Release

Press Release: Patients with Pre-Existing Conditions, Doctors, Nurses from 20 States Arrested Occupying Senators’ DC Offices Protesting ACA Repeal

By June 29, 2017No Comments

For Immediate Release: Wednesday, June 28, 2017
Contact: Robyn Shapiro, robyn.shapiro@berlinrosen.com, 202-800-7407

Patients with Pre-Existing Conditions, Doctors, Nurses from 20 States Arrested Occupying Senators’ DC Offices Protesting ACA Repeal

Capitol Hill Protest Comes During #MedicaidNotMillionaires National Day of Action with More Than 40 Events in 16 States Highlighting How Repeal Bill Cuts Medicaid to Pay for Tax Breaks for the Wealthy and Big Corporations

Washington, D.C. – As the Senate continues to work on its now-delayed repeal of the Affordable Care Act (ACA) and end to Medicaid as we know it, patients with pre-existing conditions, people living with HIV and people impacted by Medicaid cuts, joined by doctors, nurses and medical students, occupied key Senate offices Wednesday. Waves of constituents who will die if the Senate bill is passed put their bodies on the line today, with 40 being arrested as they blocked the entrances to the Capitol Hill offices of Senators Cotton (AR), Toomey (PA), Gardner (CO), Murkowski (AK), Rubio (FL), Portman (OH).

“If this bill passes, I will die,” said Kati MacFarland from Arkansas. “I’m a 26-year-old student living with incurable pre-existing conditions that have put me in a wheelchair, now with a feeding tube and a port for my medicines. I’m a photographer, a violinist, a vocalist, and active in my school and church. With the health care I have now, I can survive and be a doctor some day. I can live my life and have a family and be productive. If Senator Cotton votes to dismantle Medicaid as a right and undo expansion, then he will have voted to crush my dreams.”

“As one of the largest AIDS service providers in America, we have struggled for more than thirty years with the worst history pandemic in history,” said Charles King, CEO of Housing Works. “Finally, thanks to the ACA’s Medicaid expansion, we see the real possibility of ending AIDS across the country within this decade. We are not going to go back to the days when all we could do was hold our friends on our arms as they died.”
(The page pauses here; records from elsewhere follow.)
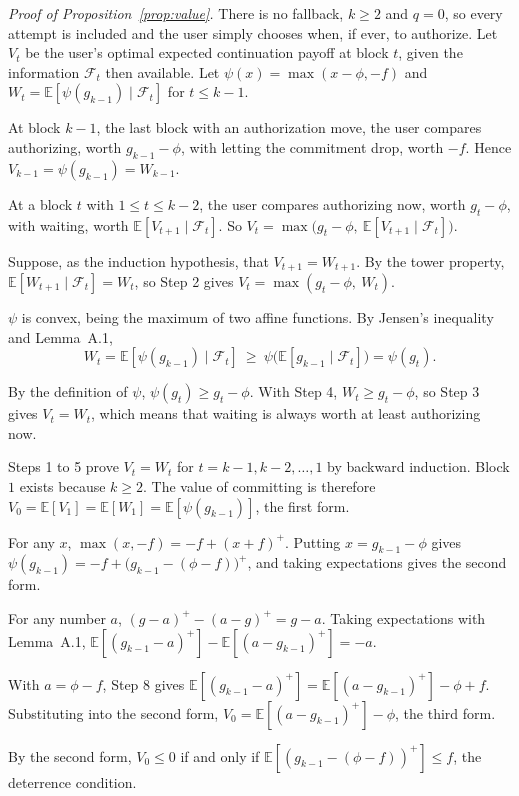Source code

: \documentclass[11pt]{article}
\newcommand{\E}{\mathbb{E}}
\newenvironment{steps}{\begin{list}{}{\setlength{\leftmargin}{3.6em}\setlength{\labelwidth}{3.2em}\setlength{\labelsep}{0.4em}\setlength{\itemsep}{2pt}\setlength{\topsep}{3pt}\setlength{\parsep}{0pt}\renewcommand{\makelabel}[1]{##1\hfil}}}{\end{list}}
\begin{document}
\emph{Proof of Proposition~\ref{prop:value}.} There is no fallback, $k\ge2$ and $q=0$, so every attempt is included and the user simply chooses when, if ever, to authorize. Let $V_t$ be the user's optimal expected continuation payoff at block $t$, given the information $\mathcal F_t$ then available. Let $\psi(x)=\max(x-\phi,-f)$ and $W_t=\E[\psi(g_{k-1})\mid\mathcal F_t]$ for $t\le k-1$.
\begin{steps}
\item[\emph{Step 1.}] At block $k-1$, the last block with an authorization move, the user compares authorizing, worth $g_{k-1}-\phi$, with letting the commitment drop, worth $-f$. Hence $V_{k-1}=\psi(g_{k-1})=W_{k-1}$.
\item[\emph{Step 2.}] At a block $t$ with $1\le t\le k-2$, the user compares authorizing now, worth $g_t-\phi$, with waiting, worth $\E[V_{t+1}\mid\mathcal F_t]$. So $V_t=\max\big(g_t-\phi,\ \E[V_{t+1}\mid\mathcal F_t]\big)$.
\item[\emph{Step 3.}] Suppose, as the induction hypothesis, that $V_{t+1}=W_{t+1}$. By the tower property, $\E[W_{t+1}\mid\mathcal F_t]=W_t$, so Step 2 gives $V_t=\max(g_t-\phi,\ W_t)$.
\item[\emph{Step 4.}] $\psi$ is convex, being the maximum of two affine functions. By Jensen's inequality and Lemma~A.1,
\[W_t=\E[\psi(g_{k-1})\mid\mathcal F_t]\ \ge\ \psi\big(\E[g_{k-1}\mid\mathcal F_t]\big)=\psi(g_t).\]
\item[\emph{Step 5.}] By the definition of $\psi$, $\psi(g_t)\ge g_t-\phi$. With Step 4, $W_t\ge g_t-\phi$, so Step 3 gives $V_t=W_t$, which means that waiting is always worth at least authorizing now.
\item[\emph{Step 6.}] Steps 1 to 5 prove $V_t=W_t$ for $t=k-1,k-2,\dots,1$ by backward induction. Block $1$ exists because $k\ge2$. The value of committing is therefore $V_0=\E[V_1]=\E[W_1]=\E[\psi(g_{k-1})]$, the first form.
\item[\emph{Step 7.}] For any $x$, $\max(x,-f)=-f+(x+f)^+$. Putting $x=g_{k-1}-\phi$ gives $\psi(g_{k-1})=-f+\big(g_{k-1}-(\phi-f)\big)^+$, and taking expectations gives the second form.
\item[\emph{Step 8.}] For any number $a$, $(g-a)^+-(a-g)^+=g-a$. Taking expectations with Lemma~A.1, $\E[(g_{k-1}-a)^+]-\E[(a-g_{k-1})^+]=-a$.
\item[\emph{Step 9.}] With $a=\phi-f$, Step 8 gives $\E[(g_{k-1}-a)^+]=\E[(a-g_{k-1})^+]-\phi+f$. Substituting into the second form, $V_0=\E[(a-g_{k-1})^+]-\phi$, the third form.
\item[\emph{Step 10.}] By the second form, $V_0\le0$ if and only if $\E[(g_{k-1}-(\phi-f))^+]\le f$, the deterrence condition.

\end{steps}
\end{document}
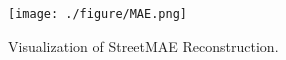 \begin{figure}
    \centering
    \texttt{[image: ./figure/MAE.png]}
    \caption{Visualization of StreetMAE Reconstruction.}
    \label{fig:MAE_visual}
\end{figure}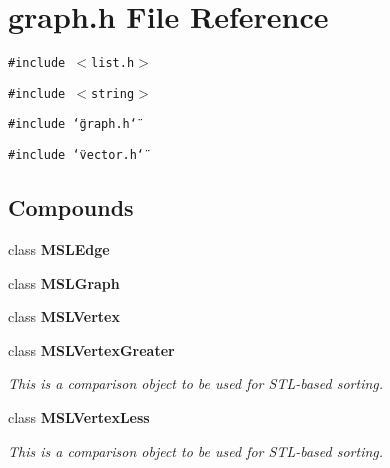 \section{graph.h File Reference}
\label{graph_h}
{\tt \#include $<$list.h$>$}\par
{\tt \#include $<$string$>$}\par
{\tt \#include \char`\"{}graph.h\char`\"{}}\par
{\tt \#include \char`\"{}vector.h\char`\"{}}\par
\subsection*{Compounds}
\begin{CompactItemize}
\item 
class {\bf MSLEdge}
\item 
class {\bf MSLGraph}
\item 
class {\bf MSLVertex}
\item 
class {\bf MSLVertex\-Greater}
\begin{CompactList}\small\item\em This is a comparison object to be used for STL-based sorting.\item\end{CompactList}\item 
class {\bf MSLVertex\-Less}
\begin{CompactList}\small\item\em This is a comparison object to be used for STL-based sorting.\item\end{CompactList}\end{CompactItemize}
The Senate repeal bill closely mirrors the House repeal bill. It takes coverage away from 22 million people; weakens coverage and consumer protections for everyone with private insurance; eliminates Medicaid expansion; and ends Medicaid’s guarantee of coverage for children, seniors, and people with disabilities who had Medicaid even before the Affordable Care Act. Those cuts are being made in order to pay for $541 billion in tax breaks for the wealthy and corporations. Changes will be made during the July 4th recess, but so far, no republican senators are drawing lines in the sand that Medicaid be protected as an entitlement and expansion continued, that rates will go down for anyone but the young and healthy, or that minimum benefits and true protections for pre-existing conditions will be retained.

The event in Washington, D.C., was led by the Center for Popular Democracy, and Housing Works, the nation’s largest community-based AIDS service organization. The action happens on the same day as a national #MedicaidNotMillionaires Day of Action led by Health Care for America Now (HCAN) partners across the country that includes more than 40 events in 16 states. The protestors called on Republican senators to reject proposals that will gut life-saving Medicaid for 74 million working families, children, seniors, veterans, and people with disabilities to pay for tax breaks for the wealthy and big corporations.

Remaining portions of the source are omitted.